* **Task prompt**
In the records that follow, the lines from the one containing "MeshAdapt uses a" to the one containing "Another reason to", inclusive, are to be given again exactly.
[Provided records — start]
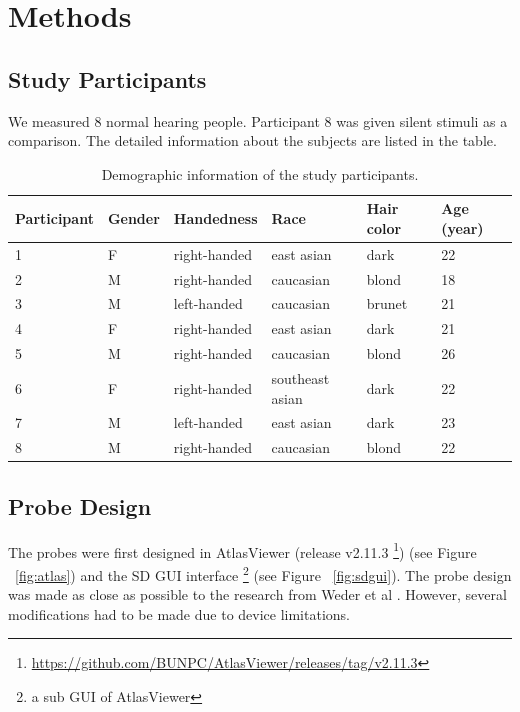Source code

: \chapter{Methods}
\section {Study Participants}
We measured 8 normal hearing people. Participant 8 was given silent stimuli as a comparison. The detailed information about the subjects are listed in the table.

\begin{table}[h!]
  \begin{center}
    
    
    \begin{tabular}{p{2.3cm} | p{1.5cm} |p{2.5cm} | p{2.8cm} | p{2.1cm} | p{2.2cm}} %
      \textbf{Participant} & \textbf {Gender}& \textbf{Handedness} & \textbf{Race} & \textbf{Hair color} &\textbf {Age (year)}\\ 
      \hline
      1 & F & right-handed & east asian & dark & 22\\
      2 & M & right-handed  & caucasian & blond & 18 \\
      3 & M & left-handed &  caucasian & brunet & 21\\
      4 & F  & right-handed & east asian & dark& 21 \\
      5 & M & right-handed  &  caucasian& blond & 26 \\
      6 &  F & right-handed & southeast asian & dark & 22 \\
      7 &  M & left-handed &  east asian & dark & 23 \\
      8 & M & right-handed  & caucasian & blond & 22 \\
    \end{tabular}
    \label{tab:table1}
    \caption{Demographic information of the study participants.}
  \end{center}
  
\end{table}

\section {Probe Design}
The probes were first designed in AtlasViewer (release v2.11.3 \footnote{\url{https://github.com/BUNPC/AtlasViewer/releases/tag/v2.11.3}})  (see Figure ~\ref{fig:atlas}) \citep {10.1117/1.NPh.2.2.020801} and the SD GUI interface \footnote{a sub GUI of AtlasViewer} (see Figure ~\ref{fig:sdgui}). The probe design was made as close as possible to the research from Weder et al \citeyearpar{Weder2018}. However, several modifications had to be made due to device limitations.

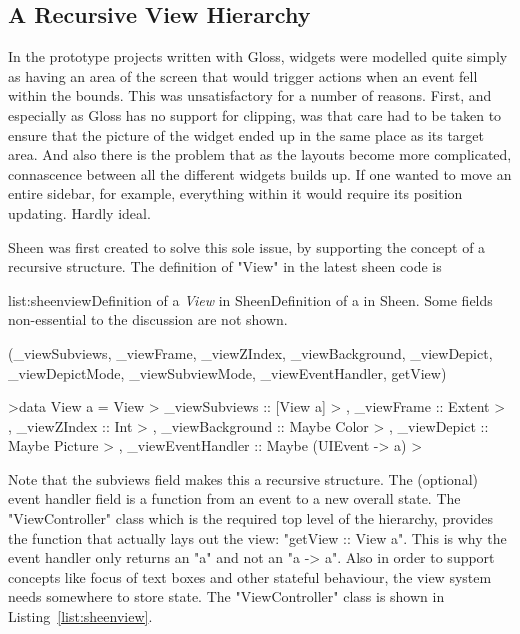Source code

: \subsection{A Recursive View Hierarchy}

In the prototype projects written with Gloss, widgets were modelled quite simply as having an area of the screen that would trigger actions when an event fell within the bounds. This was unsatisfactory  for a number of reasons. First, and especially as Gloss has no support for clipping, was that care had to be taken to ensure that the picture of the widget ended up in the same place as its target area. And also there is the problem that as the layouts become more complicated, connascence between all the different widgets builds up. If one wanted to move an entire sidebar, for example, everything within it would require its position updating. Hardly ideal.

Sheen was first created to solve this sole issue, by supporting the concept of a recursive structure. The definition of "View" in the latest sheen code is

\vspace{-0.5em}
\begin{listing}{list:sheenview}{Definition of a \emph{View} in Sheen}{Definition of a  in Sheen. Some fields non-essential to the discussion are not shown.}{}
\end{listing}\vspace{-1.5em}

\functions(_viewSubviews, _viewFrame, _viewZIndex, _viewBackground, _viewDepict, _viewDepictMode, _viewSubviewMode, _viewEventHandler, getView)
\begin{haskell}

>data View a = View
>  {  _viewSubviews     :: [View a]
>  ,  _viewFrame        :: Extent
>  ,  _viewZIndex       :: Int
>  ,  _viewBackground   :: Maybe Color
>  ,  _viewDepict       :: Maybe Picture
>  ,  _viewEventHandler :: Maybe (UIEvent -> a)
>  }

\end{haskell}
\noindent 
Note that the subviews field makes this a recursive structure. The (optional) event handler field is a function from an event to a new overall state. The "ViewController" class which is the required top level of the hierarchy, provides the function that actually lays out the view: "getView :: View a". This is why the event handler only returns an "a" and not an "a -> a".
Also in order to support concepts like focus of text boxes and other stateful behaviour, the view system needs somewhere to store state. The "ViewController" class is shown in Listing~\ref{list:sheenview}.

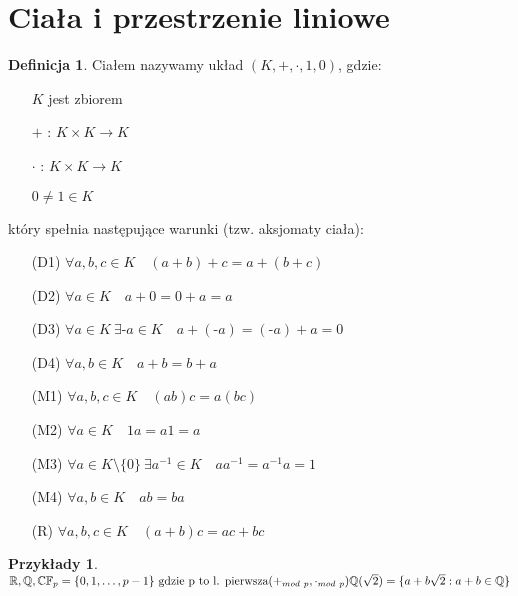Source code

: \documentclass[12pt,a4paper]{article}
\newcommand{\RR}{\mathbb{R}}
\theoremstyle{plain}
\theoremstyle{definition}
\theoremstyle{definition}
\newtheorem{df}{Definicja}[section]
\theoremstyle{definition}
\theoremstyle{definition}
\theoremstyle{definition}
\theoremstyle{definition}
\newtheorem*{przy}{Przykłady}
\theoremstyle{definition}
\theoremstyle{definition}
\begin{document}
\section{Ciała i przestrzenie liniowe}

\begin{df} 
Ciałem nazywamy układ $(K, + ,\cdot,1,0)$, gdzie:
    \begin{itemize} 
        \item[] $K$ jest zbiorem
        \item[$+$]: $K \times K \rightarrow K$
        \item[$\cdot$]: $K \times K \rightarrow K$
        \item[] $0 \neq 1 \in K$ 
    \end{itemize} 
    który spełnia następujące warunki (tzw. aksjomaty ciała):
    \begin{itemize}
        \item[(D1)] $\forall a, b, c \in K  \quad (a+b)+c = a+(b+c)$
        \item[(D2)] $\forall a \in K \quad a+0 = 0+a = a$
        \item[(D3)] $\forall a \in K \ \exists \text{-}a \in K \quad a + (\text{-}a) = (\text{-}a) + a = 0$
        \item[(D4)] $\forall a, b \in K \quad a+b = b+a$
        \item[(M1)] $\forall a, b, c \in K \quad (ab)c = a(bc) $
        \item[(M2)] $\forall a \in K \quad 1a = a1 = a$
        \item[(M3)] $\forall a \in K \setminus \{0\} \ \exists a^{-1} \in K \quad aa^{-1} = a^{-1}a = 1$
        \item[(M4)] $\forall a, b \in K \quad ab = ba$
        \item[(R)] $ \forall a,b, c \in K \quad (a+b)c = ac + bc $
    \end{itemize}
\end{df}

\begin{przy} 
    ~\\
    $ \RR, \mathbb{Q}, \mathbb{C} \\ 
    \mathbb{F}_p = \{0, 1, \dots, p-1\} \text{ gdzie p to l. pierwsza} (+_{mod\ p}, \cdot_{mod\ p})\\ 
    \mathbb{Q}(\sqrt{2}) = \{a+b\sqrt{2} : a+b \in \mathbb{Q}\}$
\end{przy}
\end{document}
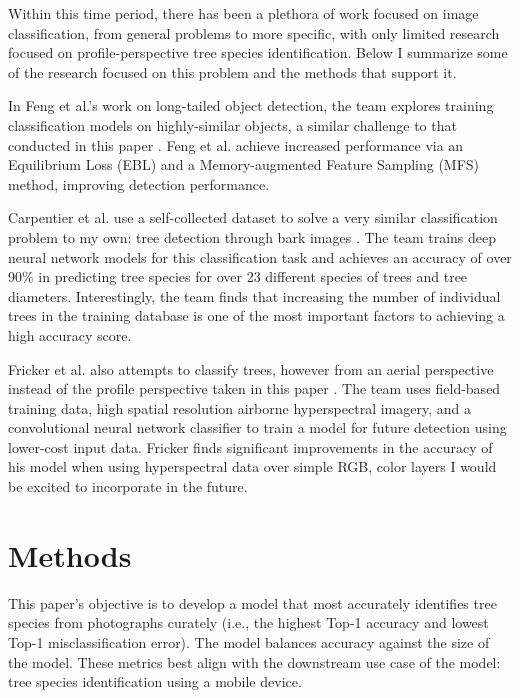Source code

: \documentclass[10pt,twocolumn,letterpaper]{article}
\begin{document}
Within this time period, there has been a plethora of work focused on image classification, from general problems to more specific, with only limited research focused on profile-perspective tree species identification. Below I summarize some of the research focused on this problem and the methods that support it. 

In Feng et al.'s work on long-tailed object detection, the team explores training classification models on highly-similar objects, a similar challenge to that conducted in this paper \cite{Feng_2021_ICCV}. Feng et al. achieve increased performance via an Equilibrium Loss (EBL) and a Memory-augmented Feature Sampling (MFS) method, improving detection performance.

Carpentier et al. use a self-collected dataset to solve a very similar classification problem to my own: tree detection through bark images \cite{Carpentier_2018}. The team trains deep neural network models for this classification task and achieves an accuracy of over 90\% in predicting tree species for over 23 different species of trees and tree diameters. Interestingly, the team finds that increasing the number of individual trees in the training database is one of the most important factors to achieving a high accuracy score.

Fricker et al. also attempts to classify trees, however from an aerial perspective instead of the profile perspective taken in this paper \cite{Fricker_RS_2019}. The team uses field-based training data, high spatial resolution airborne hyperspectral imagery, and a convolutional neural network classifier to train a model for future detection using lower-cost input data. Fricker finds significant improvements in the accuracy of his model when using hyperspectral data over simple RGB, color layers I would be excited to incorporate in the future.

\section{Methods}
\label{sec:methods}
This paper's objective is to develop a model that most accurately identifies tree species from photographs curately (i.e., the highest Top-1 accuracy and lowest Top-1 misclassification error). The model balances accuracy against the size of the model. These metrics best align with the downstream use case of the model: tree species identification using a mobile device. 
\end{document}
[Provided records — finish]
[Provided records — start]
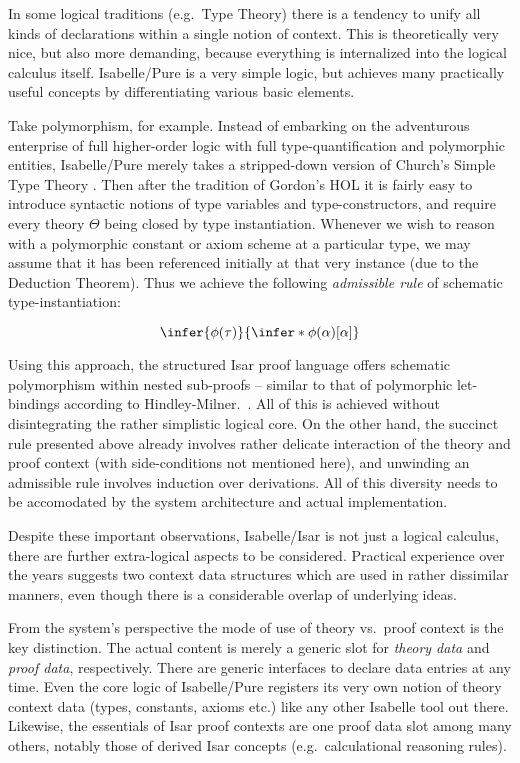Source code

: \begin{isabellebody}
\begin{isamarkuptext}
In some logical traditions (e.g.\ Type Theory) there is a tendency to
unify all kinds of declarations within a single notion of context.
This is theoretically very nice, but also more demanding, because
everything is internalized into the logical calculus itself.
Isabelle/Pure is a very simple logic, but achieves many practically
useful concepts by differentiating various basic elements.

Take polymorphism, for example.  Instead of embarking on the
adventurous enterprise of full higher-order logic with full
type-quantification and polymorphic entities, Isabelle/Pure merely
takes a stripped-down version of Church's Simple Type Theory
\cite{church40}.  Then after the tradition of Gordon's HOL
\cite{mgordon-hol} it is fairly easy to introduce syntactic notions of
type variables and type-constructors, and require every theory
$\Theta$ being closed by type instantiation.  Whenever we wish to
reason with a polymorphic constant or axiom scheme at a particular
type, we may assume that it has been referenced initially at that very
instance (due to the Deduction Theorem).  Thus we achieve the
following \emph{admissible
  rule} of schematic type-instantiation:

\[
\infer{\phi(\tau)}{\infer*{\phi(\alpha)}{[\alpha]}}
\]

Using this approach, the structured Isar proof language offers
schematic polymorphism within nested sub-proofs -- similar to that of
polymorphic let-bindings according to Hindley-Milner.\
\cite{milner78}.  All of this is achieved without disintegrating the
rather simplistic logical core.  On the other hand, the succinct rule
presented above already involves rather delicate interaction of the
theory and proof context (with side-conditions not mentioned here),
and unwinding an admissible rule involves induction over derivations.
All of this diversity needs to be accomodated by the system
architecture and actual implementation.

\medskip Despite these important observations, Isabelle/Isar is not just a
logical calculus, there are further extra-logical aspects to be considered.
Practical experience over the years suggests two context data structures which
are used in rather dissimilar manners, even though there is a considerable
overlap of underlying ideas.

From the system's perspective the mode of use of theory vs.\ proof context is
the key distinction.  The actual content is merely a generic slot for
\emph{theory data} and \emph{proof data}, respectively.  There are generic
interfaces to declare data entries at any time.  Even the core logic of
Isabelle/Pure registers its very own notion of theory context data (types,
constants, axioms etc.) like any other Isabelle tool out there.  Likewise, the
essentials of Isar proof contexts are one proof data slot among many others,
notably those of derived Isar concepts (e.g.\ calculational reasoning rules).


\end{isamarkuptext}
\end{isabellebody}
[Provided records — finish]
[Provided records — start]
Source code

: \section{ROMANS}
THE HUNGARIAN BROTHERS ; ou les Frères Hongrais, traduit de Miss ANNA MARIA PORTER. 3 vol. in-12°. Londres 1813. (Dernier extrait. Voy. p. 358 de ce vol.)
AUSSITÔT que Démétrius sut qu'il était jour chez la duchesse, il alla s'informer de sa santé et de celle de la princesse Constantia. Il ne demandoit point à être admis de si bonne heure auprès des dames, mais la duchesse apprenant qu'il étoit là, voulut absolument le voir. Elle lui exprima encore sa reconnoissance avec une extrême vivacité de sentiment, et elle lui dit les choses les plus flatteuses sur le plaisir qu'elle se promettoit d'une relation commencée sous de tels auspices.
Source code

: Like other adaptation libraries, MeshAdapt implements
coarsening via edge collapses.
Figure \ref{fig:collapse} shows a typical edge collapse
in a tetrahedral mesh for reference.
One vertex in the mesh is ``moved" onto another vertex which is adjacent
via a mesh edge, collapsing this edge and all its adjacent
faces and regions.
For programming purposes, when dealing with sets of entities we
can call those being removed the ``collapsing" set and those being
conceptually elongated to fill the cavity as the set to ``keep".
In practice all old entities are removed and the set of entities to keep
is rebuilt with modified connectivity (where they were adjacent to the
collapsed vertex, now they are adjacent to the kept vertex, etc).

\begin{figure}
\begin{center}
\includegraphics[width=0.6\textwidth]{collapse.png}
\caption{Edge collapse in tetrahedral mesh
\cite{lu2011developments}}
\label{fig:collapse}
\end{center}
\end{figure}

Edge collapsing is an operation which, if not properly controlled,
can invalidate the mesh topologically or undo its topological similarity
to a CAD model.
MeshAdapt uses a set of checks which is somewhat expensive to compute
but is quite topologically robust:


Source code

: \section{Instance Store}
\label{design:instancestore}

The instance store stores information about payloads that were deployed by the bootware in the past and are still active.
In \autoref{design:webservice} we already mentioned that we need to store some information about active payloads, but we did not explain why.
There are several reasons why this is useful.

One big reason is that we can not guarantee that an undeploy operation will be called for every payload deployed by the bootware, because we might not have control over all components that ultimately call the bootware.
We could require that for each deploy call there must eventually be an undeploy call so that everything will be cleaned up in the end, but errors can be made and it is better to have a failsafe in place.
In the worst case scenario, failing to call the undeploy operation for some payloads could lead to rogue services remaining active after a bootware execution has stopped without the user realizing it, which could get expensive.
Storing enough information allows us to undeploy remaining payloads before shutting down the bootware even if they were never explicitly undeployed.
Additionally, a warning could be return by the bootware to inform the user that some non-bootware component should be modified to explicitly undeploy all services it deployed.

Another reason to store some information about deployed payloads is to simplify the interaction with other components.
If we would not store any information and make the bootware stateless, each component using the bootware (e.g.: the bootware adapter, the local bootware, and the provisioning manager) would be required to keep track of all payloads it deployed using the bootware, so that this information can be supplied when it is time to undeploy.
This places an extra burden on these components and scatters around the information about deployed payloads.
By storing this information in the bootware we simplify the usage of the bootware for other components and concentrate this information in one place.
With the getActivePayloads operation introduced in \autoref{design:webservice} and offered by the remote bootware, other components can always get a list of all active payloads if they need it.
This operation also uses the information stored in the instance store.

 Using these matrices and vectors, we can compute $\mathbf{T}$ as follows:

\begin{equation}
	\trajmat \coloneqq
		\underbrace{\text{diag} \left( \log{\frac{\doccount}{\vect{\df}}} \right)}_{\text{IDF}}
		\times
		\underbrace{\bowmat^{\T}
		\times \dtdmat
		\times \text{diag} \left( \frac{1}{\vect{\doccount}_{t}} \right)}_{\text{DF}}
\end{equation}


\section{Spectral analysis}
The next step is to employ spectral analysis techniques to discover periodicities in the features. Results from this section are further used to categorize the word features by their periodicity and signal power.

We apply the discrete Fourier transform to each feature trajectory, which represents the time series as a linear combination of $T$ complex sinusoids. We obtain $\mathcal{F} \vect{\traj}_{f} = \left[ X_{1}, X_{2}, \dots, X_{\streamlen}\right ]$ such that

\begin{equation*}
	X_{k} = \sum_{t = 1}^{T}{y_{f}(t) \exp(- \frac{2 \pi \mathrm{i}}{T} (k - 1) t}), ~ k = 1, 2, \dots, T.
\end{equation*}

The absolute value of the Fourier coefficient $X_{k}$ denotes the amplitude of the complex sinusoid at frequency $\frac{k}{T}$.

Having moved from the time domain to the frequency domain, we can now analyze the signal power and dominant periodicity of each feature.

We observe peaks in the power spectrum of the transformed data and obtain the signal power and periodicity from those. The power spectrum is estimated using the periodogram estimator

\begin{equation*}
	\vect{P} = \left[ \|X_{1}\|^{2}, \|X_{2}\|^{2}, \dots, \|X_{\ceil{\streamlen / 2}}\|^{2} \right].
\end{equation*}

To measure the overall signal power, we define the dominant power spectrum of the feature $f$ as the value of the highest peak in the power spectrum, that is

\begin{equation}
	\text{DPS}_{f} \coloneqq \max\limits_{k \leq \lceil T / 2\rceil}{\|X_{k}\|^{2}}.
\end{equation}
[Provided records — finish]
* **Exercise output**
MeshAdapt uses a set of checks which is somewhat expensive to compute
but is quite topologically robust:


Source code

: \section{Instance Store}
\label{design:instancestore}

The instance store stores information about payloads that were deployed by the bootware in the past and are still active.
In \autoref{design:webservice} we already mentioned that we need to store some information about active payloads, but we did not explain why.
There are several reasons why this is useful.

One big reason is that we can not guarantee that an undeploy operation will be called for every payload deployed by the bootware, because we might not have control over all components that ultimately call the bootware.
We could require that for each deploy call there must eventually be an undeploy call so that everything will be cleaned up in the end, but errors can be made and it is better to have a failsafe in place.
In the worst case scenario, failing to call the undeploy operation for some payloads could lead to rogue services remaining active after a bootware execution has stopped without the user realizing it, which could get expensive.
Storing enough information allows us to undeploy remaining payloads before shutting down the bootware even if they were never explicitly undeployed.
Additionally, a warning could be return by the bootware to inform the user that some non-bootware component should be modified to explicitly undeploy all services it deployed.

Another reason to store some information about deployed payloads is to simplify the interaction with other components.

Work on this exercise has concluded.